(Plain-text document sources)
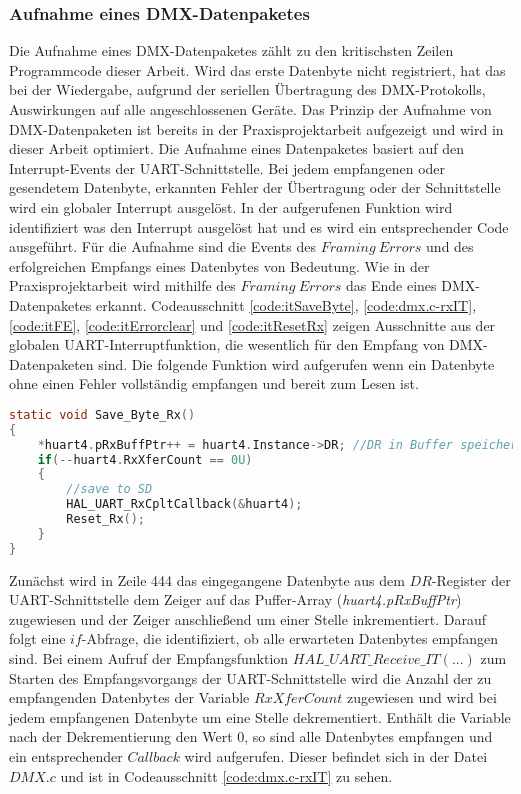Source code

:
\subsubsection{Aufnahme eines DMX-Datenpaketes}
Die Aufnahme eines DMX-Datenpaketes zählt zu den kritischsten Zeilen Programmcode dieser Arbeit. Wird das erste Datenbyte nicht registriert, hat das bei der Wiedergabe, aufgrund der seriellen Übertragung des DMX-Protokolls, Auswirkungen auf alle angeschlossenen Geräte. Das Prinzip der Aufnahme von DMX-Datenpaketen ist bereits in der Praxisprojektarbeit aufgezeigt und wird in dieser Arbeit optimiert.
Die Aufnahme eines Datenpaketes basiert auf den Interrupt-Events der UART-Schnittstelle. Bei jedem empfangenen oder gesendetem Datenbyte, erkannten Fehler der Übertragung oder der Schnittstelle wird ein globaler Interrupt ausgelöst. In der aufgerufenen Funktion wird identifiziert was den Interrupt ausgelöst hat und es wird ein entsprechender Code ausgeführt. Für die Aufnahme sind die Events des $Framing\ Errors$ und des erfolgreichen Empfangs eines Datenbytes von Bedeutung. Wie in der Praxisprojektarbeit wird mithilfe des $Framing\ Errors$ das Ende eines DMX-Datenpaketes erkannt. Codeausschnitt \ref{code:itSaveByte}, \ref{code:dmx.c-rxIT}, \ref{code:itFE}, \ref{code:itErrorclear} und \ref{code:itResetRx} zeigen Ausschnitte aus der globalen UART-Interruptfunktion, die wesentlich für den Empfang von DMX-Datenpaketen sind. Die folgende Funktion wird aufgerufen wenn ein Datenbyte ohne einen Fehler vollständig empfangen und bereit zum Lesen ist. 
\begin{lstlisting}[caption = stm32f4xx\_it.c: UART Save\_Byte\_Rx(),
label = code:itSaveByte, 
language = C, 
firstnumber = 442]
static void Save_Byte_Rx()
{
	*huart4.pRxBuffPtr++ = huart4.Instance->DR; //DR in Buffer speichern
	if(--huart4.RxXferCount == 0U)
	{
		//save to SD
		HAL_UART_RxCpltCallback(&huart4);
		Reset_Rx();
	}
}
\end{lstlisting}
Zunächst wird in Zeile 444 das eingegangene Datenbyte aus dem $DR$-Register der UART-Schnittstelle dem Zeiger auf das Puffer-Array (\textit{huart4.pRxBuffPtr}) zugewiesen und der Zeiger anschließend um einer Stelle inkrementiert.
Darauf folgt eine $if$-Abfrage, die identifiziert, ob alle erwarteten Datenbytes empfangen sind. Bei einem Aufruf der Empfangsfunktion $HAL\_UART\_Receive\_IT(...)$ zum Starten des Empfangsvorgangs der UART-Schnittstelle wird die Anzahl der zu empfangenden Datenbytes der Variable $RxXferCount$ zugewiesen und wird bei jedem empfangenen Datenbyte um eine Stelle dekrementiert. Enthält die Variable nach der Dekrementierung den Wert 0, so sind alle Datenbytes empfangen und ein entsprechender $Callback$ wird aufgerufen. Dieser befindet sich in der Datei $DMX.c$ und ist in Codeausschnitt \ref{code:dmx.c-rxIT} zu sehen. 
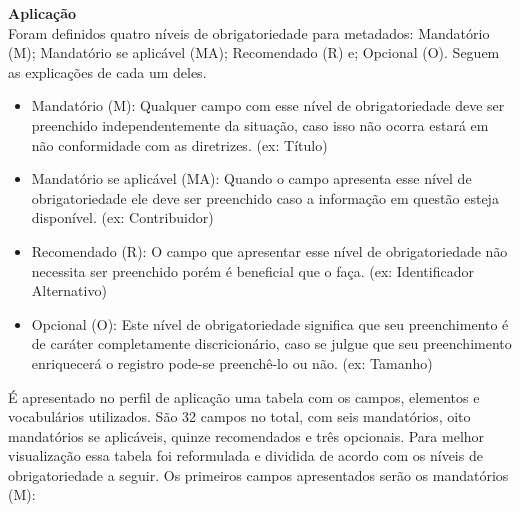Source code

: \documentclass[12pt,hidelinks]{article}
\begin{document}
	\textbf{Aplicação}\\
	
	Foram definidos quatro níveis de obrigatoriedade para metadados: Mandatório (M); Mandatório se aplicável (MA); Recomendado (R) e; Opcional (O). Seguem as explicações de cada um deles.
	
	\begin{itemize}
	    \item Mandatório (M): Qualquer campo com esse nível de obrigatoriedade deve ser preenchido independentemente da situação, caso isso não ocorra estará em não conformidade com as diretrizes. (ex: Título)
        \item Mandatório se aplicável (MA): Quando o campo apresenta esse nível de obrigatoriedade ele deve ser preenchido caso a informação em questão esteja disponível. (ex: Contribuidor)
        \item Recomendado (R): O campo que apresentar esse nível de obrigatoriedade não necessita ser preenchido porém é beneficial que o faça. (ex: Identificador Alternativo)
        \item Opcional (O): Este nível de obrigatoriedade significa que seu preenchimento é de caráter completamente discricionário, caso se julgue que seu preenchimento enriquecerá o registro pode-se preenchê-lo ou não. (ex: Tamanho)
	\end{itemize}
	
	É apresentado no perfil de aplicação uma tabela  com os campos, elementos e vocabulários utilizados. São 32 campos no total, com seis mandatórios, oito mandatórios se aplicáveis, quinze recomendados e três opcionais. Para melhor visualização essa tabela foi reformulada e dividida de acordo com os níveis de obrigatoriedade a seguir. Os primeiros campos apresentados serão os mandatórios (M):
	
\end{document}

**What this task involves:**
Take the line that contains "(ex: Identificador Alternativo)" and each line after it through the end of the records, and repeat them all exactly. Nothing else.

**Output of the exercise:**
        \item Recomendado (R): O campo que apresentar esse nível de obrigatoriedade não necessita ser preenchido porém é beneficial que o faça. (ex: Identificador Alternativo)
        \item Opcional (O): Este nível de obrigatoriedade significa que seu preenchimento é de caráter completamente discricionário, caso se julgue que seu preenchimento enriquecerá o registro pode-se preenchê-lo ou não. (ex: Tamanho)
	\end{itemize}
	
	É apresentado no perfil de aplicação uma tabela  com os campos, elementos e vocabulários utilizados. São 32 campos no total, com seis mandatórios, oito mandatórios se aplicáveis, quinze recomendados e três opcionais. Para melhor visualização essa tabela foi reformulada e dividida de acordo com os níveis de obrigatoriedade a seguir. Os primeiros campos apresentados serão os mandatórios (M):
	
\end{document}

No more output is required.